New measurements by the LPPFusion research team have confirmed that the FF-2B device has achieved a new world record for the purity of a fusion-producing plasma. The impurity levels in the plasma have decreased three-fold from that achieved in the previous 2019 experiments with beryllium electrodes and are at least ten times less than those reported for any other fusion device. In the new results, we have confirmed that less than 0.2% of the ions entering the pinch region where fusion is produced are impurities, and all of them are from light elements – just beryllium and oxygen – that affect the plasma the least.
Figure 1. The new spectra (blue lines) from April 6 show the more than 3-fold decrease in the already small beryllium peaks (labeled Be) from our 2019 experiments (red line), as measured relative to the big deuterium peaks (labeled D). Combined with measurements of deposition on vacuum chamber windows, these spectra demonstrate the achievement of record low impurity levels for fusion plasma.

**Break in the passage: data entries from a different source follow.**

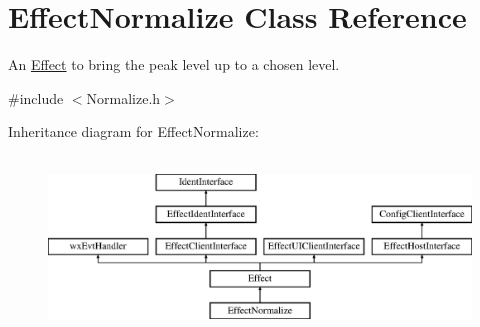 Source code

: \hypertarget{class_effect_normalize}{}\section{Effect\+Normalize Class Reference}
\label{class_effect_normalize}


An \hyperlink{class_effect}{Effect} to bring the peak level up to a chosen level.  




{\ttfamily \#include $<$Normalize.\+h$>$}

Inheritance diagram for Effect\+Normalize\+:\begin{figure}[H]
\begin{center}
\leavevmode
\includegraphics[height=4.794520cm]{class_effect_normalize}
\end{center}
\end{figure}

Reducing impurity levels has long been extremely important in fusion research. First of all, impurity elements can greatly increase radiation that cools the plasma, preventing the achievement of the high temperatures needed for fusion. The impact on the plasma increases as the square of the atomic charge (z), so heavy (high-z) ions like copper, iron, nickel and tungsten are especially damaging.
Second, the erosion processes that produce the impurities by vaporizing device components reduce their lifetime. Finally, the same erosion processes, if fast enough, can cause experimental results to deteriorate even in the course of a few months of experiments. LPPFusion’s reduction of impurity levels below any achieved elsewhere is thus a major step forward for fusion research.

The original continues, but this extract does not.